Mais, remarque encore notre philosophe, bien que, dans cette arène, un grand nombre de victoires aient été alternativement remportées de part et d’autre, « on a toujours pris soin de réserver la dernière, celle qui devait décider l’affaire, au chevalier de la bonne cause, en interdisant à son adversaire de prendre de nouveau les armes et en laissant ainsi le premier seul maître du champ de bataille. »

Quelle doit donc être dans cette occurrence le rôle de la critique ?

Rôle de la critique en présence du conflit soulevé par les idées cosmologiques.

« Juges impartiaux du combat, répond Kant, nous n’avons pas à chercher si c’est pour la bonne ou pour la mauvaise cause que luttent les combattants, et nous devons les laisser d’abord terminer entre eux leur affaire. Peut-être qu’après avoir épuisé leurs forces les uns contre les autres, sans s’être fait aucune blessure, ils reconnaîtront la vanité de leur querelle et se sépareront bons amis. »

Méthode sceptique, distincte du scepticisme.

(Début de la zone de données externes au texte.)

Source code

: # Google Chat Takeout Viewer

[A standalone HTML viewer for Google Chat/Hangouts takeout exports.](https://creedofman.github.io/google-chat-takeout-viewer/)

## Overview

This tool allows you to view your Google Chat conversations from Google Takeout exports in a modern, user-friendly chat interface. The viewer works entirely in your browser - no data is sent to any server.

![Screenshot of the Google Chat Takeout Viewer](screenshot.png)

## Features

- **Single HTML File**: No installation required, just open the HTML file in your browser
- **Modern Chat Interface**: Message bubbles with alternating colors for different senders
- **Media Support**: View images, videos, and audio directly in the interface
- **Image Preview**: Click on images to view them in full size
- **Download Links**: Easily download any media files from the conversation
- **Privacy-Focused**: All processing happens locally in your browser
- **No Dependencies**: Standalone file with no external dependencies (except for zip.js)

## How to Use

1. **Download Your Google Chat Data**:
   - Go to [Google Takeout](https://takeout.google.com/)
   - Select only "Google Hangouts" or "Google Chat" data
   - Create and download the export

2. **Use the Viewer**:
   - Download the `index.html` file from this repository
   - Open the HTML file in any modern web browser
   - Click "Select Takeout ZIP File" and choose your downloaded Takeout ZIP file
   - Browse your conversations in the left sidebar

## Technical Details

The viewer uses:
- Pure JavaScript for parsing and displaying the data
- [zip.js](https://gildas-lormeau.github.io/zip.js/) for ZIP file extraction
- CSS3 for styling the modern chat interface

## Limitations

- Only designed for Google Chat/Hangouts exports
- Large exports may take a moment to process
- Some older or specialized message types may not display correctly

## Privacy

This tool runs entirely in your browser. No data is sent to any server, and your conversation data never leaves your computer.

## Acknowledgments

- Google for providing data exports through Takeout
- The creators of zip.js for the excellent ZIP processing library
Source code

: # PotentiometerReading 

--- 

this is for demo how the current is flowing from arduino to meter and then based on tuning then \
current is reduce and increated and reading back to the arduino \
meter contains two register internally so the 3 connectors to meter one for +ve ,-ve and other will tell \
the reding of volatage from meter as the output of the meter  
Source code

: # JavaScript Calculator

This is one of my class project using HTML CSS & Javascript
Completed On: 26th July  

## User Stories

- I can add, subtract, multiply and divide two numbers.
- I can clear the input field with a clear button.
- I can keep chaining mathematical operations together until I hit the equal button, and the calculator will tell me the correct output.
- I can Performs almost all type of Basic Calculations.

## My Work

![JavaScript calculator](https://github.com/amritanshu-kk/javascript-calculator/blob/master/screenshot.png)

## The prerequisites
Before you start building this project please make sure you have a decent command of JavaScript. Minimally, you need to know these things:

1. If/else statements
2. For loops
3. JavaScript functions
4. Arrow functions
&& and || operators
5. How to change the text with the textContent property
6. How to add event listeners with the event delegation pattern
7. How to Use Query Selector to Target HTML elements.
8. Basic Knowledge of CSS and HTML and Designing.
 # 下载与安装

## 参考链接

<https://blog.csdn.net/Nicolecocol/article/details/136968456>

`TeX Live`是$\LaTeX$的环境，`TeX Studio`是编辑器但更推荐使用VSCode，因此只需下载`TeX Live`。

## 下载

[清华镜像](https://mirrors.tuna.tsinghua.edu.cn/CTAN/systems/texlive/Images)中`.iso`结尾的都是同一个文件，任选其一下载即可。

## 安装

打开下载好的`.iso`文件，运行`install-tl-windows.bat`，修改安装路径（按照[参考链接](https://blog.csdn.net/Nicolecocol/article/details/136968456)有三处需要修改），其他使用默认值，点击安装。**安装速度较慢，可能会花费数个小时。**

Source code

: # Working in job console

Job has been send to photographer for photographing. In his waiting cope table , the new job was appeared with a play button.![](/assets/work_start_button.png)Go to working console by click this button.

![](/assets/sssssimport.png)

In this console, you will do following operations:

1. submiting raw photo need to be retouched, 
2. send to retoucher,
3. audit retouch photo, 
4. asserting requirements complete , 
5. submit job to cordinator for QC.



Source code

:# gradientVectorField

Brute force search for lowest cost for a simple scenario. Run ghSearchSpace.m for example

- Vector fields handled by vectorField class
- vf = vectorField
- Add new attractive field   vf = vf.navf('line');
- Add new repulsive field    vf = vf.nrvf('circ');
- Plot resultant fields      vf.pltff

Cette manière de procéder, qui consiste à assister à un débat contradictoire ou même à le provoquer, non pas pour se prononcer à la fin en faveur de l’un ou de l’autre parti, mais pour rechercher si l’objet n’en serait pas par hasard une pure illusion, peut être désignée sous le nom de méthode sceptique. Kant ne repousse pas l’expression, mais il veut que l’on distingue bien cette méthode sceptique de la doctrine qu’on appelle le scepticisme. Il y a entre les deux cette différence caractéristique que, tandis que le scepticisme s’applique à ruiner les fondements de toute connaissance pour ne laisser nulle part, s’il est possible, aucune certitude, la méthode sceptique au contraire tend à la certitude, en cherchant à découvrir, dans un combat loyal et intelligent, le point de dissentiment qui sépare les parties, agissant en cela, « comme ces sages législateurs qui s’instruisent eux-mêmes, par l’embarras des juges dans les procès, de ce qu’il y a de défectueux ou de ce qui n’est pas suffisamment déterminé dans leurs lois (p. 46). » Tel est l’esprit que Kant veut que l’on apporte au spectacle du conflit qu’il va représenter.